Low Vitamin D Extends Ventilation Duration in Critical Patients

January 9, 2015
Eileen Oldfield Associate Editor

Low vitamin D levels may prolong the duration of mechanical ventilation in critically ill surgical patients.

Low vitamin D levels may prolong the duration of mechanical ventilation in critically ill surgical patients, the results of a new cohort study suggest.

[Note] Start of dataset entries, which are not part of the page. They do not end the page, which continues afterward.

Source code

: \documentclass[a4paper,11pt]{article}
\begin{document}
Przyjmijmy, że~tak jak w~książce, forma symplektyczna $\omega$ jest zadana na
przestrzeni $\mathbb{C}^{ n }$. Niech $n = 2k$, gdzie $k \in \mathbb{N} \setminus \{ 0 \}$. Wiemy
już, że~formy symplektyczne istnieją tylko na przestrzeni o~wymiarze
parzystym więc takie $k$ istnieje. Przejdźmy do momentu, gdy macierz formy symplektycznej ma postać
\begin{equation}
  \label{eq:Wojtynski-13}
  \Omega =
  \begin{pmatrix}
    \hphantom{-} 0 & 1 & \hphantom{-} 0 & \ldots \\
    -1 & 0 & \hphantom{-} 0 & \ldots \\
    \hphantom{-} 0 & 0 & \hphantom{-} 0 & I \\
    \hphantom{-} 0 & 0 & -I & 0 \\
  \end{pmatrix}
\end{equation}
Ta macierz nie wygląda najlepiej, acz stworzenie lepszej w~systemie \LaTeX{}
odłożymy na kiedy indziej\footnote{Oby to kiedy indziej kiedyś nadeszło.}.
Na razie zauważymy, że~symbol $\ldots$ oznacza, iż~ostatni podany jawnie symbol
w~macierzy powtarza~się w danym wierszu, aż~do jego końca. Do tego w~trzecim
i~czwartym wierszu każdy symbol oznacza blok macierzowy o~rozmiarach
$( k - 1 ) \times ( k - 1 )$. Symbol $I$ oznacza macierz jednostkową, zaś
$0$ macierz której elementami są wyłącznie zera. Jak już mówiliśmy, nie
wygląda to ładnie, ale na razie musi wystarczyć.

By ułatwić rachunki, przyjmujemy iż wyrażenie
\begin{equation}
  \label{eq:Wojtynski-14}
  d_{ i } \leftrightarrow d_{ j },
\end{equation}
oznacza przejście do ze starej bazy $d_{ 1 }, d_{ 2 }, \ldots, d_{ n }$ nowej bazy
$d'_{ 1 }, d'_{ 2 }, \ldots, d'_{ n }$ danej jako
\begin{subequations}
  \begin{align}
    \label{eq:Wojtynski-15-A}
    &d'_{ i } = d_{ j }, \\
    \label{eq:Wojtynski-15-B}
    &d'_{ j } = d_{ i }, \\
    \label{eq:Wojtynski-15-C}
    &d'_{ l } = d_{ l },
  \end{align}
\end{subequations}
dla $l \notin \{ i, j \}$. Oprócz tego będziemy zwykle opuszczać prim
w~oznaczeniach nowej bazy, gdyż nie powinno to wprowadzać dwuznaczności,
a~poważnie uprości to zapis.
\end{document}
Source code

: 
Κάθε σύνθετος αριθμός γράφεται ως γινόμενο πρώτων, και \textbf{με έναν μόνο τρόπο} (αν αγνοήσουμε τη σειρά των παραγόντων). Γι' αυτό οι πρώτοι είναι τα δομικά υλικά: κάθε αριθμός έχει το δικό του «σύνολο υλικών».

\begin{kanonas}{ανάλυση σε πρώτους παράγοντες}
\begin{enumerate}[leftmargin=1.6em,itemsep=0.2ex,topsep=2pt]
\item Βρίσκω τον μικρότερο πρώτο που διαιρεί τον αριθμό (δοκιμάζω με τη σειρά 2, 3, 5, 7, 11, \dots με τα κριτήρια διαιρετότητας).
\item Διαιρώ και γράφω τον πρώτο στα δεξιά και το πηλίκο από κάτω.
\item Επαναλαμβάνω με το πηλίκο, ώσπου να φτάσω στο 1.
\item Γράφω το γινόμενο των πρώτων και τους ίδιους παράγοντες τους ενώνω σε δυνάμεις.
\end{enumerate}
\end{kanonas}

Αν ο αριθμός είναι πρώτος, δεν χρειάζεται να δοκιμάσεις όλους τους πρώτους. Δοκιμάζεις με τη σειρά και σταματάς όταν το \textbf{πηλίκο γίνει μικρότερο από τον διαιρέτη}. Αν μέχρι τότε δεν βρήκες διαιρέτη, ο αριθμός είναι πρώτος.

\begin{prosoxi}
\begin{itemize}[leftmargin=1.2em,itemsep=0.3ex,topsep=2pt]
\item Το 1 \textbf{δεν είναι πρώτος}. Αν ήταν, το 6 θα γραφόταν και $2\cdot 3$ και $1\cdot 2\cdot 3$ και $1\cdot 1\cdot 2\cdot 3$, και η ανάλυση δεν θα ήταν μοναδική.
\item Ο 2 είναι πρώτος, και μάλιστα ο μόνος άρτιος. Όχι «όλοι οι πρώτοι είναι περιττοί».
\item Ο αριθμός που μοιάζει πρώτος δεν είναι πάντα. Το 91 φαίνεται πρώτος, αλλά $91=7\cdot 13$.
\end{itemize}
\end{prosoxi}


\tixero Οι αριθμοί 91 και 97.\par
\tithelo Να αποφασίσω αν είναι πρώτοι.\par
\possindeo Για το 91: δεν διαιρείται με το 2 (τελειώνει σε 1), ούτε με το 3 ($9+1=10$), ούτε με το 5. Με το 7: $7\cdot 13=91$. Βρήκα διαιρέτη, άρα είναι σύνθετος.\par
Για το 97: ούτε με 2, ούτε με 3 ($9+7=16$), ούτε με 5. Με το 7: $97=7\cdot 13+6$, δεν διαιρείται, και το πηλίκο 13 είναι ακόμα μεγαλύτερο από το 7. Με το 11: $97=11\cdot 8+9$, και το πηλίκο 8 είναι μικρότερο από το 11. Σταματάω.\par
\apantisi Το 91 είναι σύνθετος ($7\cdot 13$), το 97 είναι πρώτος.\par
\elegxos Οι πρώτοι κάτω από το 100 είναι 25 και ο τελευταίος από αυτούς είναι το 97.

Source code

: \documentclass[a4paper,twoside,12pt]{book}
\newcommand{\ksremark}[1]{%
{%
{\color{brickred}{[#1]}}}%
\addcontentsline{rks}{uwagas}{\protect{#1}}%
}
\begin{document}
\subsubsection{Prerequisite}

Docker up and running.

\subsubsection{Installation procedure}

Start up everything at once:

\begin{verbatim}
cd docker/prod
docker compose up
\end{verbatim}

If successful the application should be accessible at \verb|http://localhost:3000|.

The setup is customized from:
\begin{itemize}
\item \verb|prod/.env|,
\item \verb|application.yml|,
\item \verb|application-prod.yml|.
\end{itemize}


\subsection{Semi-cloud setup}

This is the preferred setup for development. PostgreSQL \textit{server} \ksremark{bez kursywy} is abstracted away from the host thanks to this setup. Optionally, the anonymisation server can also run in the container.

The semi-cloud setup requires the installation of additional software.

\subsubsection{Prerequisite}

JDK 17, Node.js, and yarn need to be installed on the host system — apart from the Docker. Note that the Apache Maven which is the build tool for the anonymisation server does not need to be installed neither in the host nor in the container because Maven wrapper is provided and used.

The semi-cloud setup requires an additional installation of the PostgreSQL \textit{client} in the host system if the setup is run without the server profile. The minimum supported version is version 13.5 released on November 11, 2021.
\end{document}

Researchers from Massachusetts General Hospital and Harvard Medical School found plasma 25-hydroxyvitamin D (25OHD) levels on admission to the surgical ICU were inversely associated with the need for mechanical ventilation. In the 94-participant study cohort, investigators observed an incident rate ratio of 0.66 per 10 ng/mL of 25OHD.

The findings, which were published online on January 6, 2015, in the Journal of Parenteral and Enteral Nutrition, appeared to support the authors’ initial hypothesis concerning a link between factors influencing respiratory support duration and low vitamin D levels. Despite this, the researchers said their findings must be interpreted cautiously due to the study’s observational nature and its limitations.

As a result, the authors recommended further research into the potential benefits of aggressive vitamin D supplementation in critical illness, as well as to identify how vitamin D relates to respiratory support in surgical intensive care patients.